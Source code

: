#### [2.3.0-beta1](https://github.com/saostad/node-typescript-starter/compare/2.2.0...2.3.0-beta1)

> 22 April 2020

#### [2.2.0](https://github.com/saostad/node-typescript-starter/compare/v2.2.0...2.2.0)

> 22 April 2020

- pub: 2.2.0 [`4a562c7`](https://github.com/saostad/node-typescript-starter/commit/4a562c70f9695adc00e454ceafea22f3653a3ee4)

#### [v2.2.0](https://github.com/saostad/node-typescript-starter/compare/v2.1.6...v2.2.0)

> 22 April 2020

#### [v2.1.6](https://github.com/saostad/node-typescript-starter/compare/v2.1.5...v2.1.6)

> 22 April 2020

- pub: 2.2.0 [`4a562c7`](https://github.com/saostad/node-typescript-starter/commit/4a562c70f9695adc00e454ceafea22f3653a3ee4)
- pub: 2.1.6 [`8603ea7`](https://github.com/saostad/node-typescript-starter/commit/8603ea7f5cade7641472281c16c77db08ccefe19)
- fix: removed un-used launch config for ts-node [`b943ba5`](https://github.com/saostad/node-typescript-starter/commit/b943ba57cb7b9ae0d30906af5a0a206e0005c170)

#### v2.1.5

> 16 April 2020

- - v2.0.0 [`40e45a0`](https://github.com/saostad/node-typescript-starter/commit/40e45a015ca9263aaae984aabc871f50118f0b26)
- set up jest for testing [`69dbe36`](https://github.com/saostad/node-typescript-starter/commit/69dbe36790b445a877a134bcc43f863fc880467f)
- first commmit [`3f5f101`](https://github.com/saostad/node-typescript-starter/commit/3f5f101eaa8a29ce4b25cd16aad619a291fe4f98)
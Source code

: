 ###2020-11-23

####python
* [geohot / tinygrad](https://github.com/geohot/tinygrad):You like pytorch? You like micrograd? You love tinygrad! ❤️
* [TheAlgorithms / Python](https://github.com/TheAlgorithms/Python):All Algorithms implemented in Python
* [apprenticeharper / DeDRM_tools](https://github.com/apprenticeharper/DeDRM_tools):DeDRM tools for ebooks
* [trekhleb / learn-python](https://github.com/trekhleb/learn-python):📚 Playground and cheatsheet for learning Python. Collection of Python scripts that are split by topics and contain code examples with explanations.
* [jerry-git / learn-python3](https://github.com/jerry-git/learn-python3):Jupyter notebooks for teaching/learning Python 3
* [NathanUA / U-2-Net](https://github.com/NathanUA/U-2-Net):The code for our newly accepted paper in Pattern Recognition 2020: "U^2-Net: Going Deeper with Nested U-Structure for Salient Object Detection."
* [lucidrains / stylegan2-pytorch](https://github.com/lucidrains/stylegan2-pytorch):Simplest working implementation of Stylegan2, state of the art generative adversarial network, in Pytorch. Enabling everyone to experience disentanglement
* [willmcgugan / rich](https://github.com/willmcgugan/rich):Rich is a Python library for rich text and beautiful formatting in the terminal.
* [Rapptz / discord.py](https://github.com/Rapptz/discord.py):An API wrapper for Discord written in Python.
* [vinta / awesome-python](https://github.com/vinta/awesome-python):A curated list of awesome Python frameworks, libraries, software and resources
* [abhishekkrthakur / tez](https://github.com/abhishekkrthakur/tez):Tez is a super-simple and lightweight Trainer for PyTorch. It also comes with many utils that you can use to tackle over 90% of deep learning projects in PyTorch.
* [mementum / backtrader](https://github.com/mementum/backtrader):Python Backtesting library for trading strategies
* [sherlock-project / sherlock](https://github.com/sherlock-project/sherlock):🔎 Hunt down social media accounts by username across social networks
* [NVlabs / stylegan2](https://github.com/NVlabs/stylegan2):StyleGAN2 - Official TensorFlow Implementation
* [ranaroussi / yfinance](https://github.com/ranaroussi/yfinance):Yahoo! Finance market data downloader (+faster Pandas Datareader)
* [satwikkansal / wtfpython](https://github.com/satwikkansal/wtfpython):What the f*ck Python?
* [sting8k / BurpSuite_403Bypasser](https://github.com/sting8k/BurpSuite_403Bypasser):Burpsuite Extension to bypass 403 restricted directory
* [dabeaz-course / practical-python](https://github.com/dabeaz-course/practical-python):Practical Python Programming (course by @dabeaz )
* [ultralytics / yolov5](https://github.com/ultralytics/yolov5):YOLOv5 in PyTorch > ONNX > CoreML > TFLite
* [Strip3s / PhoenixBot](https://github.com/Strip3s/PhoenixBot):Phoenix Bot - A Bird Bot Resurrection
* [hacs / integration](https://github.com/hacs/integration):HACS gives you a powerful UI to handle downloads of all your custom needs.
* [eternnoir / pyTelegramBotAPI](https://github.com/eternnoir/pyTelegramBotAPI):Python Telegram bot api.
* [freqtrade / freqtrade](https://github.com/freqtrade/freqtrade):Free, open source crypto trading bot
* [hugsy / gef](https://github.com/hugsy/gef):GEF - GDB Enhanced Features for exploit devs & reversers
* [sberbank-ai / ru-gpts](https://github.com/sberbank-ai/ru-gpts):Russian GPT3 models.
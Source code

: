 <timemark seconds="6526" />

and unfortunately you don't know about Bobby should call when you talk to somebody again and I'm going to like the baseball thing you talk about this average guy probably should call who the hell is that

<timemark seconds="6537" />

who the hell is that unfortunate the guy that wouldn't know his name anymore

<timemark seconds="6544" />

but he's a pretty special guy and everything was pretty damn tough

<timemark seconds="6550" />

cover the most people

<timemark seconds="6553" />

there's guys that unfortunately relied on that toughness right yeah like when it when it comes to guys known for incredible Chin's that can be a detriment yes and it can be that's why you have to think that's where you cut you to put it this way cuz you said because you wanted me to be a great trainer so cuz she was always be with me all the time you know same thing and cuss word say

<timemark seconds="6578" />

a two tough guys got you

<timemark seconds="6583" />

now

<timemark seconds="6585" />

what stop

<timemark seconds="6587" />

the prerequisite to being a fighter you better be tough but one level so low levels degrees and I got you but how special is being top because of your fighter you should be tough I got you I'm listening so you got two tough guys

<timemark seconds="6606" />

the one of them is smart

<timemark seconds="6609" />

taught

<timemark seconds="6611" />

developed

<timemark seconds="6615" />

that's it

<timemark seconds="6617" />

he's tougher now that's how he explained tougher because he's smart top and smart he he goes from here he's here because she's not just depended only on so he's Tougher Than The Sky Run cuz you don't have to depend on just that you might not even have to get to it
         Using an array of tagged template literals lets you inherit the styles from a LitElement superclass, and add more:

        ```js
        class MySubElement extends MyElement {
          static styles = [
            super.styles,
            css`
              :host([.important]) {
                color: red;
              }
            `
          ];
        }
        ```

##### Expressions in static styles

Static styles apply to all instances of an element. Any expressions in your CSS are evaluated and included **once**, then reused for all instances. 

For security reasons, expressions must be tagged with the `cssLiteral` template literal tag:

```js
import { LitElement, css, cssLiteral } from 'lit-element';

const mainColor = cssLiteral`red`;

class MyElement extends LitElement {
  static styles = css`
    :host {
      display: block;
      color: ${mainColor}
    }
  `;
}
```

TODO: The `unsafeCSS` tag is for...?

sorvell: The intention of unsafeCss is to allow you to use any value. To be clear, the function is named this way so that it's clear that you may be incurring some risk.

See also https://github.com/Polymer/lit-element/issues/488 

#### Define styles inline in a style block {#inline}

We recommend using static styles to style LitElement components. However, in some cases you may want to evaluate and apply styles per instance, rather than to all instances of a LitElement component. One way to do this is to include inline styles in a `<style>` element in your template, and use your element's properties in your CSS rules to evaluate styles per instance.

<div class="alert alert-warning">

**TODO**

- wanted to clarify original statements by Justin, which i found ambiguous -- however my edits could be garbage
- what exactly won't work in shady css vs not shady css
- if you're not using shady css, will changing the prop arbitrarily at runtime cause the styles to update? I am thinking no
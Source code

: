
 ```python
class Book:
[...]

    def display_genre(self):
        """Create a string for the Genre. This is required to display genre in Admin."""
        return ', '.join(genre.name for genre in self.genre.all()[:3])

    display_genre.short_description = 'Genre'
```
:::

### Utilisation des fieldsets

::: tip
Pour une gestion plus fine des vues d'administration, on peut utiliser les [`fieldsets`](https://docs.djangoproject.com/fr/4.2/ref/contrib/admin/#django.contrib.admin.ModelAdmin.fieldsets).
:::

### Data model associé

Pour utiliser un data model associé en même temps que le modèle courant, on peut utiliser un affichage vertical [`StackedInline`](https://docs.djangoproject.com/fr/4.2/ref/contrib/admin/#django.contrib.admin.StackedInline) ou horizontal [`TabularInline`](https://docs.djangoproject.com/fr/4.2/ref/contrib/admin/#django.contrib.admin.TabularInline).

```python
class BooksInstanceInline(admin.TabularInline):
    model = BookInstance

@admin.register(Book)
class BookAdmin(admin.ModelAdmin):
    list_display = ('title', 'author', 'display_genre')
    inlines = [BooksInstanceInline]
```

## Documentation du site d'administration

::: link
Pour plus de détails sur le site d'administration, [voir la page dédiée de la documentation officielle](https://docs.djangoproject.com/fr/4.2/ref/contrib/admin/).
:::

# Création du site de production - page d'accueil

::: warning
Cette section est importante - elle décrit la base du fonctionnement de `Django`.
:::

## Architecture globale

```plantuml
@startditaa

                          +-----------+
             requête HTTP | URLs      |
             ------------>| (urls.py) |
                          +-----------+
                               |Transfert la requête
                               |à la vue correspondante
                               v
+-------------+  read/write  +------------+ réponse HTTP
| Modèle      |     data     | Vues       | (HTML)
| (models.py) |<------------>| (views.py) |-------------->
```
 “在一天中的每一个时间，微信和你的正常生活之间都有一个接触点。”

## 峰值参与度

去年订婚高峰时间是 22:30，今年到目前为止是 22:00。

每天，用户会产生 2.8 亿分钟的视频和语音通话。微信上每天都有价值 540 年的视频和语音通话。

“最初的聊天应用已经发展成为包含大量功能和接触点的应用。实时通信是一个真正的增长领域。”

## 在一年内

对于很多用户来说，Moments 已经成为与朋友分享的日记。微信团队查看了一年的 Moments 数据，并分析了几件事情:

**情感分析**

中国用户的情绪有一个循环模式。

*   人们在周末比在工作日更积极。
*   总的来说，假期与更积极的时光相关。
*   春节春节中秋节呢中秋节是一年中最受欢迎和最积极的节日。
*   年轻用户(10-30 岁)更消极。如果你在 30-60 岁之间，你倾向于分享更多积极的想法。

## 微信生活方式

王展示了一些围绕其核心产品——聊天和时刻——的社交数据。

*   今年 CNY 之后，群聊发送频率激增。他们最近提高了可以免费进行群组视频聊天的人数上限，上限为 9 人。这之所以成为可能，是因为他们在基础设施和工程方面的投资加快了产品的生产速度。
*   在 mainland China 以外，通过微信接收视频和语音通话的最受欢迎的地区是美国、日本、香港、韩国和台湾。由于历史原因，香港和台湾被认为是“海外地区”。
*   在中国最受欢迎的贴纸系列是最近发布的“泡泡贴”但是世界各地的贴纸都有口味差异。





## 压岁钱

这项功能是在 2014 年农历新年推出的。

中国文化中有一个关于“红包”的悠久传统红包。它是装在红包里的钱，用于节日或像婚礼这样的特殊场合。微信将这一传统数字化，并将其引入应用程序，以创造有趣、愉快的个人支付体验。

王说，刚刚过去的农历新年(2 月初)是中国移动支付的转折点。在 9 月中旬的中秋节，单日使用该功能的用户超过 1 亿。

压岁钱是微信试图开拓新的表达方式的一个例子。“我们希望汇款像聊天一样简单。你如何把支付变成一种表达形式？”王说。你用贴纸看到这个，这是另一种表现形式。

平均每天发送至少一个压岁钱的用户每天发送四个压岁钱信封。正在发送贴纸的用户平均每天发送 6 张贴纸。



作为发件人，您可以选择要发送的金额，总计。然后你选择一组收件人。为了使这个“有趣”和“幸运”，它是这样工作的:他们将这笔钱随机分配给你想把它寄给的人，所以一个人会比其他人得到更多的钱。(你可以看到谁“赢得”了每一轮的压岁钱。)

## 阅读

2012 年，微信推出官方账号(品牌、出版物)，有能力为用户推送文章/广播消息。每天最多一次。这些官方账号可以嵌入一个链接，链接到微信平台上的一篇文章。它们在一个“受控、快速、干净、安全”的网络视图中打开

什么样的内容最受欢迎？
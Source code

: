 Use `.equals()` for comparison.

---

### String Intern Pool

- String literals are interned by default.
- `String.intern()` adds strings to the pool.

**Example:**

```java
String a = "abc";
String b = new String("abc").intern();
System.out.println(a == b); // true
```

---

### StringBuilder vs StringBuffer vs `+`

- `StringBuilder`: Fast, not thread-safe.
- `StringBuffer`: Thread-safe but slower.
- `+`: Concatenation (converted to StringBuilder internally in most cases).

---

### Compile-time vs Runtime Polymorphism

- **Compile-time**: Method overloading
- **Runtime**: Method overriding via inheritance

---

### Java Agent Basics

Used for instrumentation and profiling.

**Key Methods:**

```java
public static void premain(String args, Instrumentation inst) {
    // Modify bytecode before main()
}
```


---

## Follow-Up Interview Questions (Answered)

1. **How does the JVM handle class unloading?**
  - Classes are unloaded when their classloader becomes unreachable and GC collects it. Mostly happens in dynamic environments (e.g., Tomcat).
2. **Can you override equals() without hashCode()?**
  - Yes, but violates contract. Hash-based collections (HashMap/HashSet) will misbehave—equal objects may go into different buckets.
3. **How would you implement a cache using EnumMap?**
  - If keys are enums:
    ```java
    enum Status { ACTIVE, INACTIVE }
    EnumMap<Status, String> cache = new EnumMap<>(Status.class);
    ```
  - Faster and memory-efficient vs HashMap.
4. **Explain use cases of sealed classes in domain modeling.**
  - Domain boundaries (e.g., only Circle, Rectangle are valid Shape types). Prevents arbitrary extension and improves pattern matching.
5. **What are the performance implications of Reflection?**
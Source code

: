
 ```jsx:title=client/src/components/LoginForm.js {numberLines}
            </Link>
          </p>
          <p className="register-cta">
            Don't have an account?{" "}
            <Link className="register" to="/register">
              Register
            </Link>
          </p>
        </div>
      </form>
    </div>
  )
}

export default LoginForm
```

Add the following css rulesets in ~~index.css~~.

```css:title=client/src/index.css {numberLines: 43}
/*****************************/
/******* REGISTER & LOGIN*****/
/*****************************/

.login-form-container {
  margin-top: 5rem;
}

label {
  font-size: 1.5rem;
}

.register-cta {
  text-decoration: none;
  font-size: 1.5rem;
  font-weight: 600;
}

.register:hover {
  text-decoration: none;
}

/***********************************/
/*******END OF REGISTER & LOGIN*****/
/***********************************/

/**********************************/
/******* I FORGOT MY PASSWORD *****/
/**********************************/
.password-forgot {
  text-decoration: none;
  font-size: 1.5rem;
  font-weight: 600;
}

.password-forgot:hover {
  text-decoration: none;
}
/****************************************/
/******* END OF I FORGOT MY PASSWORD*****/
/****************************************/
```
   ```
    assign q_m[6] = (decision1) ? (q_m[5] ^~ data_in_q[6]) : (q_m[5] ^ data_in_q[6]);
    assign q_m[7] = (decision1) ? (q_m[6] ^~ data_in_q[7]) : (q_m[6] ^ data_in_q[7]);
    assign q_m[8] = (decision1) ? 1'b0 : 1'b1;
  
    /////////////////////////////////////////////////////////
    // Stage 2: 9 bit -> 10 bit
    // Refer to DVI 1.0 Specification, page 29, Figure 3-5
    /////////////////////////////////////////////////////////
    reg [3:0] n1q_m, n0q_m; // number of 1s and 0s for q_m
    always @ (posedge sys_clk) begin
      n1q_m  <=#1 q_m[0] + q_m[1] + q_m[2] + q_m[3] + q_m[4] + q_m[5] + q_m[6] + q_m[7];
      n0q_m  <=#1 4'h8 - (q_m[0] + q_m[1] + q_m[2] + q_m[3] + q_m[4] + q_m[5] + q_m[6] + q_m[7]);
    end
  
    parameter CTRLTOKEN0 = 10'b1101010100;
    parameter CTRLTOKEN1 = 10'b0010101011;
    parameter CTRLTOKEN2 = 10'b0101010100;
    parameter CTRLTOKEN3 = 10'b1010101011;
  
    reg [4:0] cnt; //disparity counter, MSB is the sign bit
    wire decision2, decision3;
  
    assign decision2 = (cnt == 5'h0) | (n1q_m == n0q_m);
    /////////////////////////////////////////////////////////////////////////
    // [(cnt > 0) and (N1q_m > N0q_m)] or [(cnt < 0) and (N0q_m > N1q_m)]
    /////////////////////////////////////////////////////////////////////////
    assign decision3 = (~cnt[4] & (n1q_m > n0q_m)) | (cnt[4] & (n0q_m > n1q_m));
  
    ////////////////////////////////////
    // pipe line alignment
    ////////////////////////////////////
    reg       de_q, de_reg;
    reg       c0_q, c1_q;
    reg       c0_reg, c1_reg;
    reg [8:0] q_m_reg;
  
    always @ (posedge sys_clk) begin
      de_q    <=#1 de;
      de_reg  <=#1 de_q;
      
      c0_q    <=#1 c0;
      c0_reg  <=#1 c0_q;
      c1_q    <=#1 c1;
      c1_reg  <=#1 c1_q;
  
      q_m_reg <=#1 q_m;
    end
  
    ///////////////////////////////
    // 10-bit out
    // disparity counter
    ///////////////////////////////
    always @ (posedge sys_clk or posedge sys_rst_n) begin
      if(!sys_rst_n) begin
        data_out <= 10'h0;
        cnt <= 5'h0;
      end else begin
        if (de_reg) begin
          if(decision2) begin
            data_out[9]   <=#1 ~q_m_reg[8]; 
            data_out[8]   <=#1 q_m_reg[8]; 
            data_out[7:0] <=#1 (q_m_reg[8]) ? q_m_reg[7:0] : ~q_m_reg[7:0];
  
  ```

■ WHAT IS NEEDED
Begin at the first line of the material above. Transcribe each line exactly, ending with the line that contains "16 April 2020".

■ TASK OUTPUT
Source code

:#### [2.3.0-beta1](https://github.com/saostad/node-typescript-starter/compare/2.2.0...2.3.0-beta1)

> 22 April 2020

#### [2.2.0](https://github.com/saostad/node-typescript-starter/compare/v2.2.0...2.2.0)

> 22 April 2020

- pub: 2.2.0 [`4a562c7`](https://github.com/saostad/node-typescript-starter/commit/4a562c70f9695adc00e454ceafea22f3653a3ee4)

#### [v2.2.0](https://github.com/saostad/node-typescript-starter/compare/v2.1.6...v2.2.0)

> 22 April 2020

#### [v2.1.6](https://github.com/saostad/node-typescript-starter/compare/v2.1.5...v2.1.6)

> 22 April 2020

- pub: 2.2.0 [`4a562c7`](https://github.com/saostad/node-typescript-starter/commit/4a562c70f9695adc00e454ceafea22f3653a3ee4)
- pub: 2.1.6 [`8603ea7`](https://github.com/saostad/node-typescript-starter/commit/8603ea7f5cade7641472281c16c77db08ccefe19)
- fix: removed un-used launch config for ts-node [`b943ba5`](https://github.com/saostad/node-typescript-starter/commit/b943ba57cb7b9ae0d30906af5a0a206e0005c170)

#### v2.1.5

> 16 April 2020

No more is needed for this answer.